**EXTRACTED INFORMATION:**
•••

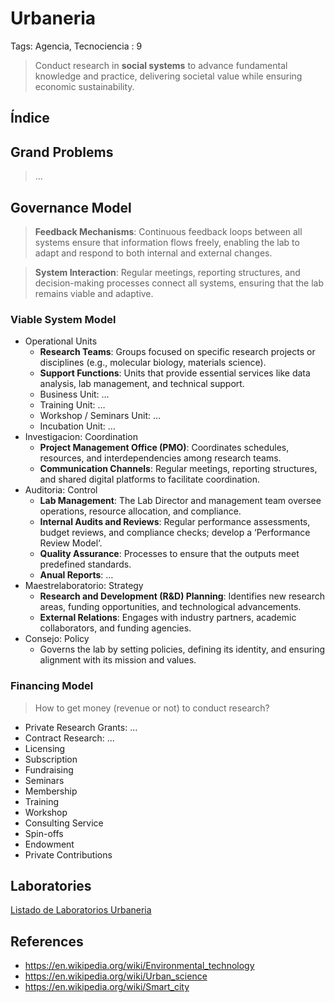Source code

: # Urbaneria

Tags: Agencia, Tecnociencia
: 9

> Conduct research in **social systems** to advance fundamental knowledge and practice, delivering societal value while ensuring economic sustainability.
> 

## Índice

## Grand Problems

> …
> 

## **Governance Model**

> **Feedback Mechanisms**: Continuous feedback loops between all systems ensure that information flows freely, enabling the lab to adapt and respond to both internal and external changes.
> 

> **System Interaction**: Regular meetings, reporting structures, and decision-making processes connect all systems, ensuring that the lab remains viable and adaptive.
> 

### Viable System Model

- Operational Units
    - **Research Teams**: Groups focused on specific research projects or disciplines (e.g., molecular biology, materials science).
    - **Support Functions**: Units that provide essential services like data analysis, lab management, and technical support.
    - Business Unit: …
    - Training Unit: …
    - Workshop / Seminars Unit: …
    - Incubation Unit: …
- Investigacion: Coordination
    - **Project Management Office (PMO)**: Coordinates schedules, resources, and interdependencies among research teams.
    - **Communication Channels**: Regular meetings, reporting structures, and shared digital platforms to facilitate coordination.
- Auditoria: Control
    - **Lab Management**: The Lab Director and management team oversee operations, resource allocation, and compliance.
    - **Internal Audits and Reviews**: Regular performance assessments, budget reviews, and compliance checks; develop a ‘Performance Review Model‘.
    - **Quality Assurance**: Processes to ensure that the outputs meet predefined standards.
    - **Anual Reports**: …
- Maestrelaboratorio: Strategy
    - **Research and Development (R&D) Planning**: Identifies new research areas, funding opportunities, and technological advancements.
    - **External Relations**: Engages with industry partners, academic collaborators, and funding agencies.
- Consejo: Policy
    - Governs the lab by setting policies, defining its identity, and ensuring alignment with its mission and values.

### Financing Model

> How to get money (revenue  or not) to conduct research?
> 
- Private Research Grants: …
- Contract Research: …
- Licensing
- Subscription
- Fundraising
- Seminars
- Membership
- Training
- Workshop
- Consulting Service
- Spin-offs
- Endowment
- Private Contributions

## Laboratories

[Listado de Laboratorios Urbaneria](Urbaneria%20103956e8f40e80e1949de278c82ccb3a/Listado%20de%20Laboratorios%20Urbaneria%20103956e8f40e80389605ee8165fcd153.csv)

## References

- https://en.wikipedia.org/wiki/Environmental_technology
- https://en.wikipedia.org/wiki/Urban_science
- https://en.wikipedia.org/wiki/Smart_city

•••

**EXERCISE PROMPT:** Bring together all lines in the records where the word "ensuring" is found.

**TASK SOLUTION:**
> Conduct research in **social systems** to advance fundamental knowledge and practice, delivering societal value while ensuring economic sustainability.
> **System Interaction**: Regular meetings, reporting structures, and decision-making processes connect all systems, ensuring that the lab remains viable and adaptive.
    - Governs the lab by setting policies, defining its identity, and ensuring alignment with its mission and values.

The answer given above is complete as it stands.